While having a look at the generated assembly code with and without it (compiler is Visual Studio 2005/8), I noticed a few interesting things:
*VC8 is able to unroll loops, provided that the number of runs is known at compile time. My loop should run 16x, and VC8 unrolled it 4x. It might seem trivial for a compiler, but I don't remember previous versions having this ability.
*On a Core2, my "manual" 4x unrolling (using a Duff's device) is still faster than the 4x auto-unrolled produced by VC8, due to different instructions scheduling.
The generated code flow is a bit different in both cases:
*VC8 auto-4x-unroll features a "continue" jump at the end of the code block for looping, targeting the beginning of the code block. In my 16x loop, this jump is followed 3 times, and skipped the last time.
*My Duff's version features an "exit" jump after the first part of the unrolling (1*code - conditional jump - 3*code). This jump is skipped the first 3 times, and followed on the last pass.
The interesting point is provided by Code Analyst, and its pipeline simulator. I used it to simulated an Athlon64 pipeline, and looked at the result:
In the case of the Duff's device, the exit jump is mispredicted 3 times, leading to the Duff's version being slower than the automatic VC8 unrolling. This being mispredicted 3x, it means that an Athlon64 is unable to predict such a branch, always predicting it to be followed.
However, the code is faster using Duff's device when running over a Core2. That means that using a trick such as this will perhaps increase performance a bit on Core2, but will quite reduce speed on Athlon64, by conflicting with its branch predictors.
Considering that VC8 is able to unroll some loops by itself, we should better think twice before playing with tricks such as Duff's one.
Thursday, December 14, 2006, 11:08 AM - OptimizationWhen switching from x86 to x64, it seems that Lame is getting about a 15% speed increase. Something to be considered is that in x86 mode we are using some hand-coded mmx and 3dnow functions, and some sse intrinsics functions (well, only 1 function right now), while in x64 we are only using the sse intrinsics functions. So the comparison is:
x86: mmx + 3dnow + sse
x64: sse only => +15% speed
In many benchmarks comparing x86 vs x64, when there is a speed increase, the speed up is more important on K8 based processors (Athlon64/Opteron) than on Core based processors (Core2). I've seen several articles implying, based on such tests, that there could be a non-optimal performance of Core processors in x64.
Let's try to find a possible explaination, based on Lame results.
*Lame is not using 64bits integer arithmetics, so speedup can not be caused by the ability to process this kind of computation in a reduced number of cycles.
*Lame is heavily floating-point based.
Speed increase could be because the compiler is vectorizing code to use sse/sse2 operations, which are always available in x64. However, experience demonstrated that current compilers are not good at fully automatic vectorisation, so it's unlikely to be the case.

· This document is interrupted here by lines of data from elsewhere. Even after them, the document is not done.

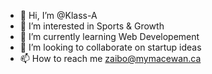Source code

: - 👋 Hi, I’m @Klass-A
- 👀 I’m interested in Sports & Growth
- 🌱 I’m currently learning Web Developement
- 💞️ I’m looking to collaborate on startup ideas
- 📫 How to reach me zaibo@mymacewan.ca

<!---
Klass-A/Klass-A is a ✨ special ✨ repository because its `README.md` (this file) appears on your GitHub profile.
You can click the Preview link to take a look at your changes.
--->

As Lame is using single precision floating point arithmetic, we can also discard any (unlikely) potential speed increase of double precision arithmetic in x64.
The only remaining point that I can think of, is the fact that the sse ISA is register based while the x87 ISA is stack based, and x64 adds even more registers into the sse ISA.
Could it be because x64 is increasing the number of internal registers of the floating point units? Unlikely, as the K8 floating point core has 120 internal registers available, which is plenty.
The likely explaination is that sse code is more compact than x87 code. Sse is register-based, while x87 is stack based. In a stack based model, you have to first push your operands on the top of the stack, and only then you can do the calculation. In contrast, in a register based scheme you can keep data into other register while operating on new data, as you can do computation on data stored in any register, not just on top of the stack.
A point to consider is that the sse ISA is using 128bits registers, that K8 must process in 2 chunks of 64bits. It means that using unvectorized sse with only 32bits of data into registers needs to use floating point computation units twice (with 1 run totally wasted), compared to only once in x87, to just have the same computationnal result.
Despite of this, K8 provides a substancial speed up in floating point when comparing sse based x64 versus x87 based x86 mode. Obviously, it means that computation units are not fully loaded, otherwise the doubled computation would decrease speed.
It seems that K8 features good execution units, but that it's not optimally efficient into feeding them, and that sse based floating point in x64 helps it to feed its units.
This would mean that the speed increase witnessed in x64 is not because of the 64bits mode itself, but because it's helping an unoptimal decoding stage of K8. It would explain a few things:
*There is more speed increase when going from x86 to x64 on K8 than Core, as Core features a more efficient decoding stage (micro and macro-ops fusion).
*Speed increase when going from x86 to x64 is more important (on K8) in floating point based software than in integer based software.